[RECORD EXTRACTS Boundary: Start]

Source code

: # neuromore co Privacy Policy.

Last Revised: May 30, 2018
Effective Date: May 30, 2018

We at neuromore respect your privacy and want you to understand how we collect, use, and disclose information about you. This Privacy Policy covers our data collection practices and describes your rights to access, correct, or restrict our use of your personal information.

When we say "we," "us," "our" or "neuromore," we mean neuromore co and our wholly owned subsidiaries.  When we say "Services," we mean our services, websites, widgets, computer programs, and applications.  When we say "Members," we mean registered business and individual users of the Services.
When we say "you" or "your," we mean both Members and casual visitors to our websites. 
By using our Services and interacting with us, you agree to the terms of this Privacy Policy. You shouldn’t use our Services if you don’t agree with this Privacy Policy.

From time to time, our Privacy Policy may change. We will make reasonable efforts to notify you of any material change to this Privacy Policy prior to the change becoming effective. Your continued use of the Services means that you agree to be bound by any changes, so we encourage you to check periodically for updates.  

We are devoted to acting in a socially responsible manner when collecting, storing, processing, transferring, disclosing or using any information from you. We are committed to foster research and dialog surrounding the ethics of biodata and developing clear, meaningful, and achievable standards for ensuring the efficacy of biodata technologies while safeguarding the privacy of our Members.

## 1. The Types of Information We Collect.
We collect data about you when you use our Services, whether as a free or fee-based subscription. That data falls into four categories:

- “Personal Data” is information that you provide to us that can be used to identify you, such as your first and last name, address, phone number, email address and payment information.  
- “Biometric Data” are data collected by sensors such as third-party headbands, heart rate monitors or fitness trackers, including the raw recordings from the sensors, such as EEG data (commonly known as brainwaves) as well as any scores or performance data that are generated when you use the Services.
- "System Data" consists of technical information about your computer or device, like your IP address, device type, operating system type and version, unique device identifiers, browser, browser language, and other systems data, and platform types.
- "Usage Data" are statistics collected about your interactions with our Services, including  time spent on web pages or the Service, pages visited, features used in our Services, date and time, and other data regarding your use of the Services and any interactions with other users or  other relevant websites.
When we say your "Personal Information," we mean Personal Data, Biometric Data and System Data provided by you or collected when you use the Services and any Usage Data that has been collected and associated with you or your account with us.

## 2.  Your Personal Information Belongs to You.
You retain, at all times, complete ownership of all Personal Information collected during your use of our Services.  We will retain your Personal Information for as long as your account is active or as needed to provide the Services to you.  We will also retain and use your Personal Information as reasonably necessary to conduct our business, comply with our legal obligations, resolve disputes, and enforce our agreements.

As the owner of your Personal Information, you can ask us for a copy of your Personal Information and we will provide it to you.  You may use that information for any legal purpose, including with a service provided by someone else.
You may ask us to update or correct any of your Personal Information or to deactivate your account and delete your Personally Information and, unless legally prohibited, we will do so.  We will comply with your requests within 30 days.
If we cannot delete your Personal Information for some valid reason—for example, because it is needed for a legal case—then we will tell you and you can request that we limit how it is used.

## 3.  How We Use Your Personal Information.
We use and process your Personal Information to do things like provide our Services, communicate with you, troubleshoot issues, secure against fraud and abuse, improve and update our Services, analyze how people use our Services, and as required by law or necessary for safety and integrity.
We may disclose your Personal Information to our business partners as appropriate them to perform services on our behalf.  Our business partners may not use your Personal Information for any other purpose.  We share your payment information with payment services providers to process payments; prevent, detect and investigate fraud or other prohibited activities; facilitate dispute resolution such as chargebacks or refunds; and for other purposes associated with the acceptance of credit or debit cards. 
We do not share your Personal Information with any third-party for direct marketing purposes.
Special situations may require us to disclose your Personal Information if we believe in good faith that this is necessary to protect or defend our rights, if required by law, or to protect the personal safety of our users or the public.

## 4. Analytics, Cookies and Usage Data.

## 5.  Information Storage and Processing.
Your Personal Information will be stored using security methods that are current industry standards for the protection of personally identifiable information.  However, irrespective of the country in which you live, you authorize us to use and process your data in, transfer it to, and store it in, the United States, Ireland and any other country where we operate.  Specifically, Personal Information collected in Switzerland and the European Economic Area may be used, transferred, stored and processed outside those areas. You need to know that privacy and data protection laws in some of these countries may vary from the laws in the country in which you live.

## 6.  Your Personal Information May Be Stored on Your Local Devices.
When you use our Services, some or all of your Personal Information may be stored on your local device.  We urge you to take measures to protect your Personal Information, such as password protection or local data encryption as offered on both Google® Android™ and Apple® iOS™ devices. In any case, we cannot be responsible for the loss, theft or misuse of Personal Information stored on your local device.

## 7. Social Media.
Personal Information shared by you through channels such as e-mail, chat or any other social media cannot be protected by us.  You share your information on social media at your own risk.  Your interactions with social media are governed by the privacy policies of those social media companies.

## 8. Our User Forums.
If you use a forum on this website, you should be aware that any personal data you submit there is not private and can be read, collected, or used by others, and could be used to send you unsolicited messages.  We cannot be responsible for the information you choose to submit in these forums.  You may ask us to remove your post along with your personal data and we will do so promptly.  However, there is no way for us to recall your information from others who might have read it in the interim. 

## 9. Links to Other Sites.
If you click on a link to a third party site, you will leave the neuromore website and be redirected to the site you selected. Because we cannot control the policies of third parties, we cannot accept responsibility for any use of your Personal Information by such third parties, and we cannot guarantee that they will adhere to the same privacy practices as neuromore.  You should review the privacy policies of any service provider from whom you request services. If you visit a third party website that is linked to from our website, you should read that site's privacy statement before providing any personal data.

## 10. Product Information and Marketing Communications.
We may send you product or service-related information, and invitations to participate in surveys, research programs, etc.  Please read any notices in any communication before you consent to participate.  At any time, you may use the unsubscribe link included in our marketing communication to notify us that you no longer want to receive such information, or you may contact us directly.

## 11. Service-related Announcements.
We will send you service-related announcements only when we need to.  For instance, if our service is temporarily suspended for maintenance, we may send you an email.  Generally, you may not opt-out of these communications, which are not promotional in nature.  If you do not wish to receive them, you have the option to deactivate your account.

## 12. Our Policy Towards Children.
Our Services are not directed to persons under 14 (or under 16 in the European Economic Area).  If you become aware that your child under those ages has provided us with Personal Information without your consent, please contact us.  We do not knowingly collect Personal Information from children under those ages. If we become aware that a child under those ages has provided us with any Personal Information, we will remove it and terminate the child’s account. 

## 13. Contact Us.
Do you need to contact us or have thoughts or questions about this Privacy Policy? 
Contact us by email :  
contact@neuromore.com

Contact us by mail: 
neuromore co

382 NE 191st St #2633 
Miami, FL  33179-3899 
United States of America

[RECORD EXTRACTS Boundary: End]

▶ [BRIEF]: Recopy all of the records verbatim.

▶ [TASK OUTPUT]:
Source code

: # neuromore co Privacy Policy.

Last Revised: May 30, 2018
Effective Date: May 30, 2018

We at neuromore respect your privacy and want you to understand how we collect, use, and disclose information about you. This Privacy Policy covers our data collection practices and describes your rights to access, correct, or restrict our use of your personal information.

When we say "we," "us," "our" or "neuromore," we mean neuromore co and our wholly owned subsidiaries.  When we say "Services," we mean our services, websites, widgets, computer programs, and applications.  When we say "Members," we mean registered business and individual users of the Services.
When we say "you" or "your," we mean both Members and casual visitors to our websites. 
By using our Services and interacting with us, you agree to the terms of this Privacy Policy. You shouldn’t use our Services if you don’t agree with this Privacy Policy.

From time to time, our Privacy Policy may change. We will make reasonable efforts to notify you of any material change to this Privacy Policy prior to the change becoming effective. Your continued use of the Services means that you agree to be bound by any changes, so we encourage you to check periodically for updates.  

We are devoted to acting in a socially responsible manner when collecting, storing, processing, transferring, disclosing or using any information from you. We are committed to foster research and dialog surrounding the ethics of biodata and developing clear, meaningful, and achievable standards for ensuring the efficacy of biodata technologies while safeguarding the privacy of our Members.

## 1. The Types of Information We Collect.
We collect data about you when you use our Services, whether as a free or fee-based subscription. That data falls into four categories:

- “Personal Data” is information that you provide to us that can be used to identify you, such as your first and last name, address, phone number, email address and payment information.  
- “Biometric Data” are data collected by sensors such as third-party headbands, heart rate monitors or fitness trackers, including the raw recordings from the sensors, such as EEG data (commonly known as brainwaves) as well as any scores or performance data that are generated when you use the Services.
- "System Data" consists of technical information about your computer or device, like your IP address, device type, operating system type and version, unique device identifiers, browser, browser language, and other systems data, and platform types.
- "Usage Data" are statistics collected about your interactions with our Services, including  time spent on web pages or the Service, pages visited, features used in our Services, date and time, and other data regarding your use of the Services and any interactions with other users or  other relevant websites.
When we say your "Personal Information," we mean Personal Data, Biometric Data and System Data provided by you or collected when you use the Services and any Usage Data that has been collected and associated with you or your account with us.

## 2.  Your Personal Information Belongs to You.
You retain, at all times, complete ownership of all Personal Information collected during your use of our Services.  We will retain your Personal Information for as long as your account is active or as needed to provide the Services to you.  We will also retain and use your Personal Information as reasonably necessary to conduct our business, comply with our legal obligations, resolve disputes, and enforce our agreements.

As the owner of your Personal Information, you can ask us for a copy of your Personal Information and we will provide it to you.  You may use that information for any legal purpose, including with a service provided by someone else.
You may ask us to update or correct any of your Personal Information or to deactivate your account and delete your Personally Information and, unless legally prohibited, we will do so.  We will comply with your requests within 30 days.
If we cannot delete your Personal Information for some valid reason—for example, because it is needed for a legal case—then we will tell you and you can request that we limit how it is used.

## 3.  How We Use Your Personal Information.
We use and process your Personal Information to do things like provide our Services, communicate with you, troubleshoot issues, secure against fraud and abuse, improve and update our Services, analyze how people use our Services, and as required by law or necessary for safety and integrity.
We may disclose your Personal Information to our business partners as appropriate them to perform services on our behalf.  Our business partners may not use your Personal Information for any other purpose.  We share your payment information with payment services providers to process payments; prevent, detect and investigate fraud or other prohibited activities; facilitate dispute resolution such as chargebacks or refunds; and for other purposes associated with the acceptance of credit or debit cards. 
We do not share your Personal Information with any third-party for direct marketing purposes.
Special situations may require us to disclose your Personal Information if we believe in good faith that this is necessary to protect or defend our rights, if required by law, or to protect the personal safety of our users or the public.

## 4. Analytics, Cookies and Usage Data.

## 5.  Information Storage and Processing.
Your Personal Information will be stored using security methods that are current industry standards for the protection of personally identifiable information.  However, irrespective of the country in which you live, you authorize us to use and process your data in, transfer it to, and store it in, the United States, Ireland and any other country where we operate.  Specifically, Personal Information collected in Switzerland and the European Economic Area may be used, transferred, stored and processed outside those areas. You need to know that privacy and data protection laws in some of these countries may vary from the laws in the country in which you live.

## 6.  Your Personal Information May Be Stored on Your Local Devices.
When you use our Services, some or all of your Personal Information may be stored on your local device.  We urge you to take measures to protect your Personal Information, such as password protection or local data encryption as offered on both Google® Android™ and Apple® iOS™ devices. In any case, we cannot be responsible for the loss, theft or misuse of Personal Information stored on your local device.

## 7. Social Media.
Personal Information shared by you through channels such as e-mail, chat or any other social media cannot be protected by us.  You share your information on social media at your own risk.  Your interactions with social media are governed by the privacy policies of those social media companies.

## 8. Our User Forums.
If you use a forum on this website, you should be aware that any personal data you submit there is not private and can be read, collected, or used by others, and could be used to send you unsolicited messages.  We cannot be responsible for the information you choose to submit in these forums.  You may ask us to remove your post along with your personal data and we will do so promptly.  However, there is no way for us to recall your information from others who might have read it in the interim. 

## 9. Links to Other Sites.
If you click on a link to a third party site, you will leave the neuromore website and be redirected to the site you selected. Because we cannot control the policies of third parties, we cannot accept responsibility for any use of your Personal Information by such third parties, and we cannot guarantee that they will adhere to the same privacy practices as neuromore.  You should review the privacy policies of any service provider from whom you request services. If you visit a third party website that is linked to from our website, you should read that site's privacy statement before providing any personal data.

## 10. Product Information and Marketing Communications.
We may send you product or service-related information, and invitations to participate in surveys, research programs, etc.  Please read any notices in any communication before you consent to participate.  At any time, you may use the unsubscribe link included in our marketing communication to notify us that you no longer want to receive such information, or you may contact us directly.

## 11. Service-related Announcements.
We will send you service-related announcements only when we need to.  For instance, if our service is temporarily suspended for maintenance, we may send you an email.  Generally, you may not opt-out of these communications, which are not promotional in nature.  If you do not wish to receive them, you have the option to deactivate your account.

## 12. Our Policy Towards Children.
Our Services are not directed to persons under 14 (or under 16 in the European Economic Area).  If you become aware that your child under those ages has provided us with Personal Information without your consent, please contact us.  We do not knowingly collect Personal Information from children under those ages. If we become aware that a child under those ages has provided us with any Personal Information, we will remove it and terminate the child’s account. 

## 13. Contact Us.
Do you need to contact us or have thoughts or questions about this Privacy Policy? 
Contact us by email :  
contact@neuromore.com

Contact us by mail: 
neuromore co

382 NE 191st St #2633 
Miami, FL  33179-3899 
United States of America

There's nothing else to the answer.